#### INFORMATION SUPPLIED:
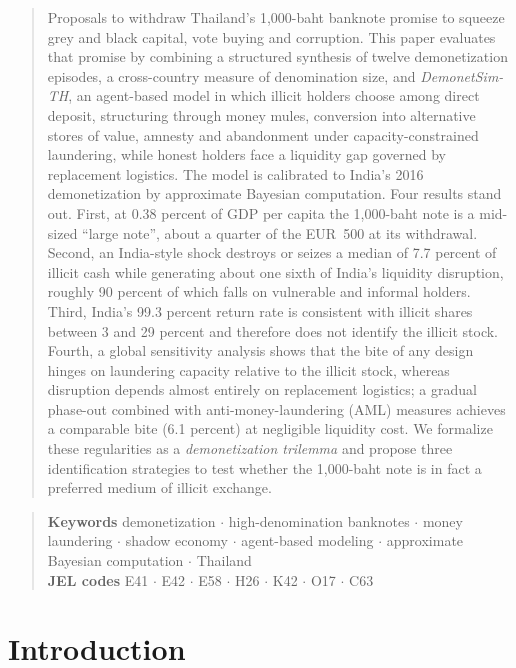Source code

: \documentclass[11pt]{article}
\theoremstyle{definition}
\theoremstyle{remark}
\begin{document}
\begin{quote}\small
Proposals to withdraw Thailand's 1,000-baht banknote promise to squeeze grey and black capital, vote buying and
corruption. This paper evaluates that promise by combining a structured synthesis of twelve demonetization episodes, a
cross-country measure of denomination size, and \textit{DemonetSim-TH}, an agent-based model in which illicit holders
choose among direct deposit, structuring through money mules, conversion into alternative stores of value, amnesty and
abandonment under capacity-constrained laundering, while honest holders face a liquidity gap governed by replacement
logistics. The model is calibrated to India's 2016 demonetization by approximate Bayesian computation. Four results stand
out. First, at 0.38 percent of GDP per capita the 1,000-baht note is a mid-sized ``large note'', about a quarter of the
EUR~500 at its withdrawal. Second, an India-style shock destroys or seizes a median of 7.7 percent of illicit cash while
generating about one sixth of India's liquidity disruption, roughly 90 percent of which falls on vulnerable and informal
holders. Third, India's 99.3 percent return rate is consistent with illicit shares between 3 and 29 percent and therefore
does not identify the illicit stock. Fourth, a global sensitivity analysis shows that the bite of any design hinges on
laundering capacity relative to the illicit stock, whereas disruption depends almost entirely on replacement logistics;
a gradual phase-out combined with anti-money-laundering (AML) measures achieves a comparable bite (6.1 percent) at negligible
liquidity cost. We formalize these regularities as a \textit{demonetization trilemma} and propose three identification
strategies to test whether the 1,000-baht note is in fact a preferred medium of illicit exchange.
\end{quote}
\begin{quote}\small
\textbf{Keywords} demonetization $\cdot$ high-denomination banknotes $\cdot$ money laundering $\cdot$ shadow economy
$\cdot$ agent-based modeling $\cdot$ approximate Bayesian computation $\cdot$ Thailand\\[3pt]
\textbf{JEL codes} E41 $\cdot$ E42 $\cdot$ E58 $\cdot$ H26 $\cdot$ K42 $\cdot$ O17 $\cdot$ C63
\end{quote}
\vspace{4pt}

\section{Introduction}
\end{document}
---
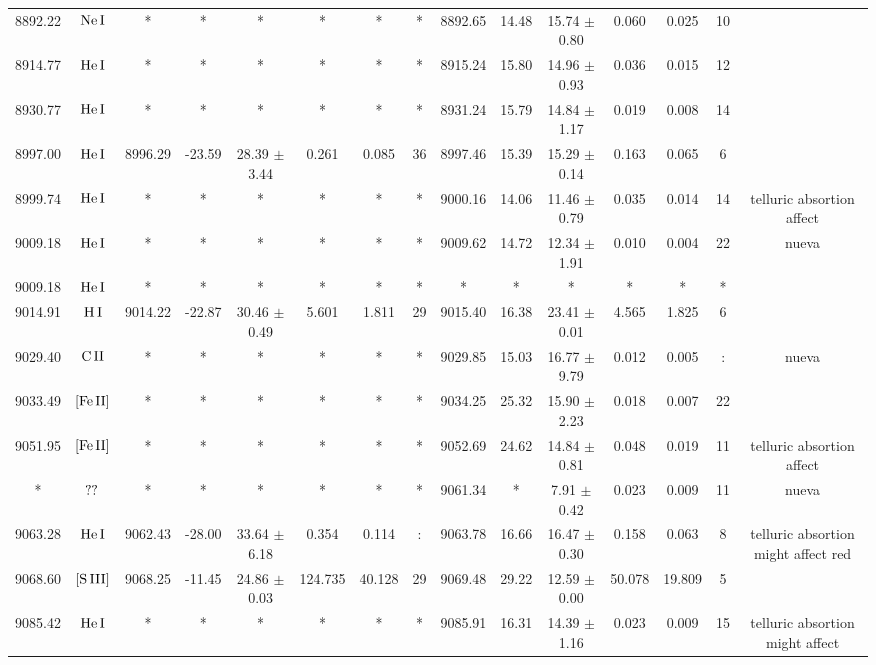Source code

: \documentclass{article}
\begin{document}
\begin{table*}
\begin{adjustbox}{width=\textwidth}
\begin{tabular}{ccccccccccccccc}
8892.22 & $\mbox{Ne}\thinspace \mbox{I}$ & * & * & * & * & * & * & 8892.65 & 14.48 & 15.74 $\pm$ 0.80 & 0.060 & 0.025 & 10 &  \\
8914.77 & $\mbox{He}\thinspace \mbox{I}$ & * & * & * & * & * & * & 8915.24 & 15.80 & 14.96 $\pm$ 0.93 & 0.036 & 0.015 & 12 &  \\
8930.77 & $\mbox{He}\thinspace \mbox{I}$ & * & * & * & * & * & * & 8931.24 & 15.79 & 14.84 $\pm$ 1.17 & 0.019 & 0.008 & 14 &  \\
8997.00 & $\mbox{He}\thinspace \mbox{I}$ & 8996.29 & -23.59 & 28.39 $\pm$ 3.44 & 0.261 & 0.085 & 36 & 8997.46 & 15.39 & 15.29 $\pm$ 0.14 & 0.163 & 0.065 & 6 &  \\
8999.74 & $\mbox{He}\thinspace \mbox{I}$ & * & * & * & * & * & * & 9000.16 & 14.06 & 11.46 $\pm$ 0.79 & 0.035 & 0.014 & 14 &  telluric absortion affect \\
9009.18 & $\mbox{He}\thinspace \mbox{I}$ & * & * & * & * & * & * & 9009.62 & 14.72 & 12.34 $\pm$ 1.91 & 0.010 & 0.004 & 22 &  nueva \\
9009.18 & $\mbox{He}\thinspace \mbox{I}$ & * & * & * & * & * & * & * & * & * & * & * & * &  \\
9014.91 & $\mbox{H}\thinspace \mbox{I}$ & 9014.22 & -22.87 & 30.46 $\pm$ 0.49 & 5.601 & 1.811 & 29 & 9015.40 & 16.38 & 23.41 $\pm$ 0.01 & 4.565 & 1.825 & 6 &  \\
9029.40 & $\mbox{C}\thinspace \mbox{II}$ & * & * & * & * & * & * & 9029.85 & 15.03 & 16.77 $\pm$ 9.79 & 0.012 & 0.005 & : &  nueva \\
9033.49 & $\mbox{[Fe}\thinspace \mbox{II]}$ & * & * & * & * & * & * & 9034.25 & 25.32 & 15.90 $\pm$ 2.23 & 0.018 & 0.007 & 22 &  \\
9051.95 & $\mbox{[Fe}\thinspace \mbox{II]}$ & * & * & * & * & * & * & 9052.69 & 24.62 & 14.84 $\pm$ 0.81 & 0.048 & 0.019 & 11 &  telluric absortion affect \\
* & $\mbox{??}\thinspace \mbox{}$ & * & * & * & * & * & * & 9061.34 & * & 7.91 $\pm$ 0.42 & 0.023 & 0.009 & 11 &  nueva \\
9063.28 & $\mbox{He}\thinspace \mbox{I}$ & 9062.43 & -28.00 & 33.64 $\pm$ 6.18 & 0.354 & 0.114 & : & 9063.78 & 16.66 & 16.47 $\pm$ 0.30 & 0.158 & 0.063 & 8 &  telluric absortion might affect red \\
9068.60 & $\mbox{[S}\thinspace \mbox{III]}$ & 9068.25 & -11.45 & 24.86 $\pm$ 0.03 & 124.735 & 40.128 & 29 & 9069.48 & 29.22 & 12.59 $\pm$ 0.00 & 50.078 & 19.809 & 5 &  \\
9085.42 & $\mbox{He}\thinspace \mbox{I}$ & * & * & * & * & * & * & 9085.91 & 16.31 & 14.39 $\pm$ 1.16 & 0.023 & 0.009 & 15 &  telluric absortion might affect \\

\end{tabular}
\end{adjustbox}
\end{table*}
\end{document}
---
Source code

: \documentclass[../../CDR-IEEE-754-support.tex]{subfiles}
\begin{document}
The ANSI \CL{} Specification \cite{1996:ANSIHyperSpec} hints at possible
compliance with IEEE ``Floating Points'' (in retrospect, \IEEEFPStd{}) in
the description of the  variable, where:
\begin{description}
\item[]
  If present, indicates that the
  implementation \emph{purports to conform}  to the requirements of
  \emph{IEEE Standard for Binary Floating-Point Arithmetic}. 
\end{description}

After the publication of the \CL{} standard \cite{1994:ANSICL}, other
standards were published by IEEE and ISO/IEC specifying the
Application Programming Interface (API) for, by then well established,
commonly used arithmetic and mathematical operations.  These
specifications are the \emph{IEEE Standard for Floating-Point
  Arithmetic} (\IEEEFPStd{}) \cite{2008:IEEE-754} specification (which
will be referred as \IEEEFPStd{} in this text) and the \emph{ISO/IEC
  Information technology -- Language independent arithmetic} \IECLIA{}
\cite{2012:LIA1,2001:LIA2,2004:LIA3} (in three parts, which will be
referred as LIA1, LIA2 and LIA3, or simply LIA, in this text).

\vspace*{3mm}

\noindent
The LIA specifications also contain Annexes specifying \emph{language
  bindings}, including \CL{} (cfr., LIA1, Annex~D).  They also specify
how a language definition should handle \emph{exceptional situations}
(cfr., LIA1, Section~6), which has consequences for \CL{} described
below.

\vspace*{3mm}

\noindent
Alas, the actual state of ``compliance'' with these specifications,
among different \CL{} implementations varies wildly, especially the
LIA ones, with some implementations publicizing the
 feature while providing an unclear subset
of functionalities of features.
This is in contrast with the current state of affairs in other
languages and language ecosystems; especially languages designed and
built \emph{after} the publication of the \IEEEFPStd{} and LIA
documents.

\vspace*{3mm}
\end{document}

#### WHAT IS EXPECTED:
Work through the material above. Then report how many of its lines contain "about", and only that.

#### REPLY TO THE TASK:
2